Supongo que para otros es algo normal, pero para nosotros los urbanitas, reservamos una estancia en una casa rural en un pequeño pueblo de montaña. Nunca lo habíamos hecho, y aunque es cierto que son muchos los que lo hacían, nosotros era lo primero.

Al llegar, nos recibió el aire puro y el sonido de los pájaros, algo que mis hijos, Mateo y Sofía, jamás habíamos experimentado. La casa rural era una fantasía. Con una chimenea que hacía ese típico sonido suavemente y una decoración rústica que la verdad nos hizo pensar en muchas cosas. Recuerdo la primera noche cuando mis hijos estaban ilusionados como nunca.

Fue en ese momento cuando pensaba que quizás estábamos perdiendo mucho el tiempo en la ciudad. Bueno, quizás más que el tiempo estábamos perdiendo la oportunidad de ser felices. Tanto teléfono móvil, tantas redes sociales, tanta pantalla y no nos damos cuenta de lo bonito que es hablar, mirarse a los ojos y sentirse. Y sí, eso ya lo pudimos comprobar desde la primera noche.

Nuestra primera mañana

La primera mañana, mientras dábamos una vuelta por el pueblo, nos encontramos con una panadería ecológica. El panadero, don Ramón, nos explicó cómo elaboraba su pan con harinas molidas a la antigua y fermentación natural. Nos invitó a probar una hogaza recién horneada, y la verdad es que su sabor intenso y auténtico nos dejó maravillados. Fue en ese momento cuando nos dimos cuenta de lo distinta que era la vida en el campo, donde cada alimento tenía un origen claro y un proceso cuidado.

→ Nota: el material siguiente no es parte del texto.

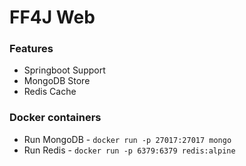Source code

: # FF4J Web

### Features
* Springboot Support
* MongoDB Store
* Redis Cache

### Docker containers
* Run MongoDB - `docker run -p 27017:27017 mongo`
* Run Redis - `docker run -p 6379:6379 redis:alpine`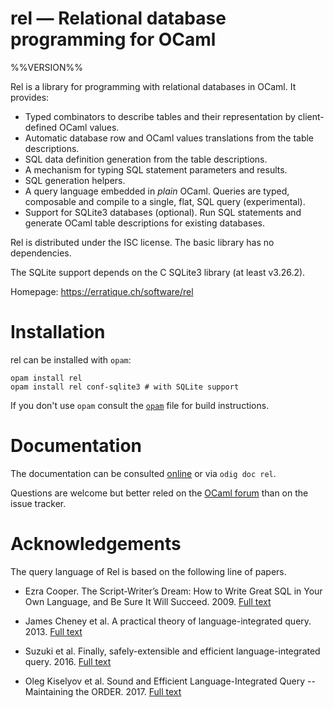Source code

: rel — Relational database programming for OCaml
===============================================
%%VERSION%%

Rel is a library for programming with relational databases in OCaml.
It provides:

* Typed combinators to describe tables and their representation 
  by client-defined OCaml values.
* Automatic database row and OCaml values translations from 
  the table descriptions.
* SQL data definition generation from the table descriptions.
* A mechanism for typing SQL statement parameters and results.
* SQL generation helpers.
* A query language embedded in *plain* OCaml. Queries are typed,
  composable and compile to a single, flat, SQL query (experimental).
* Support for SQLite3 databases (optional). Run SQL statements 
  and generate OCaml table descriptions for existing databases.

Rel is distributed under the ISC license. The basic library has no
dependencies. 

The SQLite support depends on the C SQLite3 library (at least
v3.26.2).

Homepage: https://erratique.ch/software/rel

# Installation

rel can be installed with `opam`:

    opam install rel
    opam install rel conf-sqlite3 # with SQLite support

If you don't use `opam` consult the [`opam`](opam) file for build
instructions.

# Documentation

The documentation can be consulted [online][doc] or via `odig doc rel`.

Questions are welcome but better reled on the [OCaml forum][ocaml-forum] 
than on the issue tracker.

[doc]: https://erratique.ch/software/rel/doc
[ocaml-forum]: https://discuss.ocaml.org/

# Acknowledgements

The query language of Rel is based on the following line of papers.

* Ezra Cooper. The Script-Writer’s Dream: How to Write Great SQL in Your 
  Own Language, and Be Sure It Will Succeed. 2009.
  [Full text](https://doi.org/10.1007/978-3-642-03793-1_3)
  
* James Cheney et al. A practical theory of language-integrated query. 2013.
  [Full text](https://doi.org/10.1145/2544174.2500586)

* Suzuki et al. Finally, safely-extensible and efficient language-integrated 
  query. 2016.
  [Full text](https://doi.org/10.1145/2847538.2847542)
  
* Oleg Kiselyov et al. Sound and Efficient Language-Integrated Query -- 
  Maintaining the ORDER. 2017.
  [Full text](https://doi.org/10.1007/978-3-319-71237-6_18)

Durante nuestra estancia, hicimos excursiones por unos senderos que estaban rodeados de naturaleza. Y fueron los primeros vecinos del pueblo los que quienes nos contaron historias del pueblo. Todavía recuerdo a la señora Antonia. Una mujer entrañable, que nos relató cómo en su infancia recorría a pie kilómetros para ir a la escuela, mientras que don Esteban les habló sobre la leyenda de un antiguo molino embrujado.

La cara de mis hijos era tremenda, parecía que estaban escuchando a un famoso influencer de esos de ahora que cuentan chorradas y se quedan abobados. Pero en este caso, lo estaba contando un hombre de 80 años, con boina, y mis hijos estaban escuchándolo con una cara tremenda.

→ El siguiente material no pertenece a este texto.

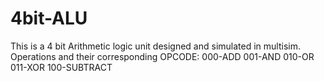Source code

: # 4bit-ALU
This is a 4 bit Arithmetic logic unit designed and simulated in multisim.
Operations and their corresponding OPCODE:
000-ADD
001-AND
010-OR
011-XOR
100-SUBTRACT
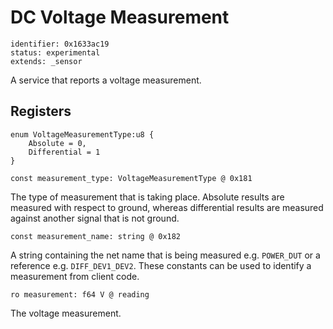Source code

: # DC Voltage Measurement

    identifier: 0x1633ac19
    status: experimental
    extends: _sensor
    
A service that reports a voltage measurement.

## Registers

    enum VoltageMeasurementType:u8 {
        Absolute = 0,
        Differential = 1
    }

    const measurement_type: VoltageMeasurementType @ 0x181
The type of measurement that is taking place. Absolute results are measured with respect to ground, whereas differential results are measured against another signal that is not ground.

    const measurement_name: string @ 0x182
A string containing the net name that is being measured e.g. `POWER_DUT` or a reference e.g. `DIFF_DEV1_DEV2`. These constants can be used to identify a measurement from client code.

    ro measurement: f64 V @ reading
    
The voltage measurement.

Los niños empezaron a correr libres por los prados, jugaron con los animales de una granja que había cercana y aprendieron a ordeñar una vaca. Madre mía, como se lo pasaron. Los padres, por nuestra parte, también nos llevamos lo nuestro. En este caso, nos llevamos el placer de la tranquilidad, de ver un atardecer sin prisa y de compartir historias con los habitantes del pueblo. Y sobre todo, de saber que otra vida es posible.

Al final del fin de semana, la familia regresamos a la ciudad con una nueva mentalidad. Yo creo que desde ese día apreciamos más las pequeñas cosas y empezamos a valorar la idea de volver al campo con más frecuencia.

Y es que de este viaje se nos ha quedado un gran legado. Por ejemplo, compramos pan ecológico del Rincón del Segura. Y es que mis hijos siempre me dicen que ya no quieren comer otro pan, que solo les gusta el que comieron en aquel pueblo.

La verdad es que hemos prometido volver, no solo por el descanso, sino por la cercanía de su gente y las historias que allí hemos encontrado. Me gusta saber mucho que mis hijos ahora valoran a sus mayores. Yo creo que desde ese día tienen muy claro que hay que escuchar a nuestros mayores. En mi caso, a su abuelo Paco, que es el único que queda vivo.

Por eso, tengo claro que si algo se puede hacer para combatir el estrés de la ciudad, es irte al pueblo y empaparte. Ahora bien nada de irte a uno lleno de comodidades, lo mejor es irte a uno y empaparte de su gente.